Высокий, худой и длинноволосый человек, в лице которого странно соединялась бледность голодной и нечистой жизни со строгой глубиной плачущего вдохновения, заиграл на скрипке. Это был торжественный, сказочный мотив – то жалобно-прекрасный в верхних нотах, то звучавший мрачной скорбью в басах. И было в нем что-то средневековое, безнадежное, изысканно-слащавое, жестокое, длительное и страшное.

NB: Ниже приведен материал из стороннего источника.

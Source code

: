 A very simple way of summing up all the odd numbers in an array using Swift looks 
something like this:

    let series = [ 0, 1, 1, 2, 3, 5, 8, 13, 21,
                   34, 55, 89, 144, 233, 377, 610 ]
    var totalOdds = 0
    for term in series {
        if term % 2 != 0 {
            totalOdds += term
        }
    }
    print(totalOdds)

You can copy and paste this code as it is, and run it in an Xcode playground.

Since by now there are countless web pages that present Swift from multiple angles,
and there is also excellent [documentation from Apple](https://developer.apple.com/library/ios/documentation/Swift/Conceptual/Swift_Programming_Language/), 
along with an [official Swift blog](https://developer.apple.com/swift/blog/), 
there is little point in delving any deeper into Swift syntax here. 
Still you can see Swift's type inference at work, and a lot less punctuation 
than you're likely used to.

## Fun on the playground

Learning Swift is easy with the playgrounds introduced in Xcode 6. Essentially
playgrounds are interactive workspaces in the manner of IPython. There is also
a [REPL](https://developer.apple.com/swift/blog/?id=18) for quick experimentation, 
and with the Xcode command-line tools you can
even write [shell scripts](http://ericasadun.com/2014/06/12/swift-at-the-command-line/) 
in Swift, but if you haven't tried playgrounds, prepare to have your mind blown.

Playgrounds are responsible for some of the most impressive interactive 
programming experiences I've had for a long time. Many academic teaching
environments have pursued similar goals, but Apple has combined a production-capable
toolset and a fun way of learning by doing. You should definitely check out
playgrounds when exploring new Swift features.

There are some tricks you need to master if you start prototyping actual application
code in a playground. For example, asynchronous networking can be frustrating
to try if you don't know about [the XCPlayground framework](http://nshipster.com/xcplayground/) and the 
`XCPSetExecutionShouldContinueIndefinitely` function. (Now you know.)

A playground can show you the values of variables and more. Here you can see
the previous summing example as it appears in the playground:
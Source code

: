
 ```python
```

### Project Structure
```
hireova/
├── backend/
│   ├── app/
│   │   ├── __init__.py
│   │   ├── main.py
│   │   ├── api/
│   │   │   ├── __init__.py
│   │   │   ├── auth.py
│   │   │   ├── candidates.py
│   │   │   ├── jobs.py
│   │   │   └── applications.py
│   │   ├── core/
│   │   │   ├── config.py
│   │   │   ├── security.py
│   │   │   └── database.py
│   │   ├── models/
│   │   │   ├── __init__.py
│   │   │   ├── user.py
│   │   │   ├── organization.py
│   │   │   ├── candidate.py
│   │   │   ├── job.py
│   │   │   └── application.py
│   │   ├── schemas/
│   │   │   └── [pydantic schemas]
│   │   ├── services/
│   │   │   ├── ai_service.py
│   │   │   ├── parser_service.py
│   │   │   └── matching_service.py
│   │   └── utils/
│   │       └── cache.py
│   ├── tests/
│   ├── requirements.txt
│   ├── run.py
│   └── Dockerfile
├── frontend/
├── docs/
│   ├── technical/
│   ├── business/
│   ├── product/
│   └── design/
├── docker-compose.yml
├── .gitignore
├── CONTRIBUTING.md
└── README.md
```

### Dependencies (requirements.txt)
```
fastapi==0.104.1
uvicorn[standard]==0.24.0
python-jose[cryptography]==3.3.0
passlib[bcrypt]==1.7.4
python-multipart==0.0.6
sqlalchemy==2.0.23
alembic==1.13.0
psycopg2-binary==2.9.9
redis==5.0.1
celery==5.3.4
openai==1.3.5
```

Меценат, хозяин дома, в красном халате, с блуждающими, безумными, огромными светлыми глазами, встал и, притворяясь озаренным восторгом творчества, начал импровизировать. И при этом рассчитанно-неверными, широкими, капризными движениями рукавов он опрокидывал на мокрую скатерть бокалы и рюмки.
– Это было давно… – говорил он, закрывая глаза, тряся головой и поднимая подбородок вверх, и у него выходило: «эття былля дэвно…», хотя он был русский, из хорошей дворянской фамилии, из правоведов.
– Это было давно!.. О, как давно это было! Много веков прошло… О, как много веков… И об этом забыли. Это было страшно давно…
Тогда вдруг встал человек, до сих пор молчавший, почти никому не знакомый; кто-то привел его и даже не позаботился назвать его фамилию. Он был плохо одет, широкоплеч, мал ростом, вульгарен, со смешной конторской прической ежиком.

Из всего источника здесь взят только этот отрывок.